Brown's Station was a hamlet in the Esopus Valley of southeastern Ulster County, New York, United States. It was submerged by the waters of the Ashokan Reservoir, an artificial lake built between 1906 and 1915 to supply fresh water to New York City.The easternmost hamlet in the town of Olive, Brown's Station was named for Alfred Brown, a prominent local farmer. In the village and its environs, there were farms, boarding houses, shops, and a telegraph office. Two streams flowed through the village: the Esopus Creek and the Beaverkill Creek, which merged, at the downhill end of the village, retaining the name, Esopus Creek. Brown's Station was a popular spot, especially for vacationers from New York City, who would come to swim in the creeks, and to enjoy rafting (using rubber inner tubes), boating, and fishing. The village was served by the Ulster and Delaware Railroad; the railroad depot called Brown's Station, which lent the hamlet its name, was one of the busiest passenger and freight depots in the Esopus Valley. The depot at Brown's Station was an instrument of its own demise; shipments of cement were transported there for use in the construction of the Ashokan Reservoir. Having already impounded part of the nearby Croton River and most of its tributaries, agents of the City of New York surveyed a number of places to build another reservoir. Eventually, they decided to flood the Esopus Valley.
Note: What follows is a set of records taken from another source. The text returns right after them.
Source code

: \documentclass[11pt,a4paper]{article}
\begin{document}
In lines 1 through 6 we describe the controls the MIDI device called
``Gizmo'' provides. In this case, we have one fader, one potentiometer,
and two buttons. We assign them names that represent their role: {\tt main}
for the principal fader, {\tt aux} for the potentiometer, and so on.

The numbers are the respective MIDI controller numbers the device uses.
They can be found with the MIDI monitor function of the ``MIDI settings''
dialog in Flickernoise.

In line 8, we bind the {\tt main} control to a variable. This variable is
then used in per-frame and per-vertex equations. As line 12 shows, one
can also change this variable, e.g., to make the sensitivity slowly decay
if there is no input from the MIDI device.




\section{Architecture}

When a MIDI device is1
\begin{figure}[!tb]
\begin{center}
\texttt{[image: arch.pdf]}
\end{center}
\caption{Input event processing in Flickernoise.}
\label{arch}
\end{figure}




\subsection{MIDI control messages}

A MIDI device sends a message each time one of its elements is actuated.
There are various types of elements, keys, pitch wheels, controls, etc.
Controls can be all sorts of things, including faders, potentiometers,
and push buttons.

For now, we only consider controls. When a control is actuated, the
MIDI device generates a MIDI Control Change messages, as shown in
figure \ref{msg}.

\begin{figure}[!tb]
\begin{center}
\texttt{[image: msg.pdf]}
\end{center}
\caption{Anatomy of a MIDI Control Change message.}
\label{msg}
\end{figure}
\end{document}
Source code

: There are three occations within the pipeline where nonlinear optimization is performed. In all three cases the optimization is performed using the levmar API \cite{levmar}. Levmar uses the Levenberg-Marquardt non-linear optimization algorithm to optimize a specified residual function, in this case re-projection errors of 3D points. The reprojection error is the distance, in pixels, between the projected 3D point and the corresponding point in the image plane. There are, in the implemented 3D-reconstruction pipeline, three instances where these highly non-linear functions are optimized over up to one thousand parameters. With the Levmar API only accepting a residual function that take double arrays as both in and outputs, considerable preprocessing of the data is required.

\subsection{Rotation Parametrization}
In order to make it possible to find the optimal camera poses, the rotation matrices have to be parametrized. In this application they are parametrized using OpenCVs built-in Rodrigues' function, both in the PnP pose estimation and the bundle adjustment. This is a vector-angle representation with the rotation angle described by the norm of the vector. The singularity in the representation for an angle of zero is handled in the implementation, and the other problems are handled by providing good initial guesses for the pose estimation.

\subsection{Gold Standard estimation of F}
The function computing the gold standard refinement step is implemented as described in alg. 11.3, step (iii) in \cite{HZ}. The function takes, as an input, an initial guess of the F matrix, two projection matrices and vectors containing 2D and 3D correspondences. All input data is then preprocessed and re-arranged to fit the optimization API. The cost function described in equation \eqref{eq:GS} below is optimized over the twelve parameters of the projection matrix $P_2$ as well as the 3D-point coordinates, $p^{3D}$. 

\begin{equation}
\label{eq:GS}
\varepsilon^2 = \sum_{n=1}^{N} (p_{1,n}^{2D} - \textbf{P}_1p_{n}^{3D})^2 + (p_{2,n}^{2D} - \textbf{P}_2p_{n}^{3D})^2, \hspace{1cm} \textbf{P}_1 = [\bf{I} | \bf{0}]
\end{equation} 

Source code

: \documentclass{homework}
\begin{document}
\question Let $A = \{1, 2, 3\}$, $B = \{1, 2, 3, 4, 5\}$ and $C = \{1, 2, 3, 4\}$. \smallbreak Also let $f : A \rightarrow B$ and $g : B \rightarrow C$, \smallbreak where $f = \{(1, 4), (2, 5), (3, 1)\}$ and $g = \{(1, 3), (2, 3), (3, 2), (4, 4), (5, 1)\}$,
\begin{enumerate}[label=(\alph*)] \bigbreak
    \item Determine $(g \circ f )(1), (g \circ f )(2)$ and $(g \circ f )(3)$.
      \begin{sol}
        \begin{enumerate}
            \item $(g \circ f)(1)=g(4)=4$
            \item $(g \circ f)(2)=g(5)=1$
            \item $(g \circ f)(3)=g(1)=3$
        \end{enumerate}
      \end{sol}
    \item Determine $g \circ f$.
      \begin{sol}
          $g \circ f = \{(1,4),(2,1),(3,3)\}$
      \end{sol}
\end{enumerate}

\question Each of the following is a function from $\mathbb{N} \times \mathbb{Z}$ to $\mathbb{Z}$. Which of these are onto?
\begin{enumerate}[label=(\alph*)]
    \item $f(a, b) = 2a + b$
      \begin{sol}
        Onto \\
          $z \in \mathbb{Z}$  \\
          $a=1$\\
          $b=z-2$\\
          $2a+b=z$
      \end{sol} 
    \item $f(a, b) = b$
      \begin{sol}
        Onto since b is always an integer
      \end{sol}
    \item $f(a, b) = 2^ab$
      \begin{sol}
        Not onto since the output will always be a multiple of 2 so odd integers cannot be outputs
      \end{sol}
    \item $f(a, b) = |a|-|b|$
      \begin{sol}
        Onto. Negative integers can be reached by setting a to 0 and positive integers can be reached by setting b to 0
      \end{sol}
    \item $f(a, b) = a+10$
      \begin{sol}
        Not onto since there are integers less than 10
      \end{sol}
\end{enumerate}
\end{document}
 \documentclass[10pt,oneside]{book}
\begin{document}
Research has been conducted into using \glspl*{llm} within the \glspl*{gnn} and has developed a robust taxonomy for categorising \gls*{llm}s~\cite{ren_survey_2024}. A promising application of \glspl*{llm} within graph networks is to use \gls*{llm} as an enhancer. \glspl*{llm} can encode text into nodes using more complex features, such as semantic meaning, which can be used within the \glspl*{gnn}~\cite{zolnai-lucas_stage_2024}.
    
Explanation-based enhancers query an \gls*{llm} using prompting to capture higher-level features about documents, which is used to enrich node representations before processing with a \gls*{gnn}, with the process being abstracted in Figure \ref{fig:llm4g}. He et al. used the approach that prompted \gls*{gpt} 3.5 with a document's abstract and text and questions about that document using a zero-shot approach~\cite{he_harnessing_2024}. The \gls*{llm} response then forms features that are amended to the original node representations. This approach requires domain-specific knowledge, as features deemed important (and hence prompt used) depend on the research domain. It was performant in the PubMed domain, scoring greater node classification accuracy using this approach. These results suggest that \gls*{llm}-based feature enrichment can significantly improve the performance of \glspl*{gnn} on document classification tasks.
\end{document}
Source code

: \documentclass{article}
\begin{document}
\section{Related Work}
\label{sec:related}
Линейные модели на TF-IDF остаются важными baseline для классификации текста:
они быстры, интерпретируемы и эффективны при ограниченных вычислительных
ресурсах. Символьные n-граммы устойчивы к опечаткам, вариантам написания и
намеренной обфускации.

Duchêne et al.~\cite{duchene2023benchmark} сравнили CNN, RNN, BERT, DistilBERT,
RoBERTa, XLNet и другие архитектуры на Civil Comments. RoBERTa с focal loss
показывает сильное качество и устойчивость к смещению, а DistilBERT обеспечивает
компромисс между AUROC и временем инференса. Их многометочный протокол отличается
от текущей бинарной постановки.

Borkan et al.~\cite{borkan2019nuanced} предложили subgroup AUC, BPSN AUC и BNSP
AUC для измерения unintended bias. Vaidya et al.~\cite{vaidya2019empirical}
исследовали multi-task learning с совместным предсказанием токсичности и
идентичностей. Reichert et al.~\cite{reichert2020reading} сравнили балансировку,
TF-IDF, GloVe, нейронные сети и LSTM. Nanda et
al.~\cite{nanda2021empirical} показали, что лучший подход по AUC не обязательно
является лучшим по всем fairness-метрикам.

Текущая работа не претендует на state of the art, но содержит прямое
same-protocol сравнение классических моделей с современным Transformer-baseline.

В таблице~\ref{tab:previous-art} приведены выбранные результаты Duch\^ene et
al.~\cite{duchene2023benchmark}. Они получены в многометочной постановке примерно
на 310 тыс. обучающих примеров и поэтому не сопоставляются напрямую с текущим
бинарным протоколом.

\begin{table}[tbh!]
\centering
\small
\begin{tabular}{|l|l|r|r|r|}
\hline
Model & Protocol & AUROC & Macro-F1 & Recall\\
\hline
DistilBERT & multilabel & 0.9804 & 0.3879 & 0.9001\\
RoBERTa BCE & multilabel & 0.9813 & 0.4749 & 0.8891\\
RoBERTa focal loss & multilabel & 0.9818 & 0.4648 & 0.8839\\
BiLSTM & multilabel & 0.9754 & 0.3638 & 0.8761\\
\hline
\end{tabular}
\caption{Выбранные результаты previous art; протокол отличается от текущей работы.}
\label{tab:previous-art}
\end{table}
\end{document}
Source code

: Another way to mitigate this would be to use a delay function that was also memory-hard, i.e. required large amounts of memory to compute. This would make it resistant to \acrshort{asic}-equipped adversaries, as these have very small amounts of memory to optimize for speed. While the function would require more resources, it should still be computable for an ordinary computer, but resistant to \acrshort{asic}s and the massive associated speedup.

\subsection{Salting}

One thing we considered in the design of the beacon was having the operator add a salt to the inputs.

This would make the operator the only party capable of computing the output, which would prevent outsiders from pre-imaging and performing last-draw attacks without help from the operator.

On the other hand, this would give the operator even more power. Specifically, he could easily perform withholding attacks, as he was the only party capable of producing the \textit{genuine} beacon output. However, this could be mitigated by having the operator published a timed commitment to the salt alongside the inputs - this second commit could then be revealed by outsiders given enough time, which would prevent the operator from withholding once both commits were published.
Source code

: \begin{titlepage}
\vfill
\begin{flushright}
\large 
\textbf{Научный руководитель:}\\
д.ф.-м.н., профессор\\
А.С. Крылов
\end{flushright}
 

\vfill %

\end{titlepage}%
They started building the dam in 1906, using Rosendale cement, a high-quality hydraulic cement produced at Rosendale in the central part of Ulster County. When the dam was completed in 1912, the sluice was closed and water flooded the valley, a process which was completed in 1915. The buildings of Brown's Station had either been moved or abandoned.Although Brown Station was flooded, some homes retained the town as their address. In the 1950s, letters to Paula Cohen, a nearby resident, were still addressed to Brown Station. People of Brown's Station Wilhelmina L. Matthaeus was born on JAN 29,1907 in Brown's Station. She married Joseph James Ganders on November 1, 1934, in New York City, New York. She died on May 10, 1996, in Bisbee, Arizona, at the age of 89.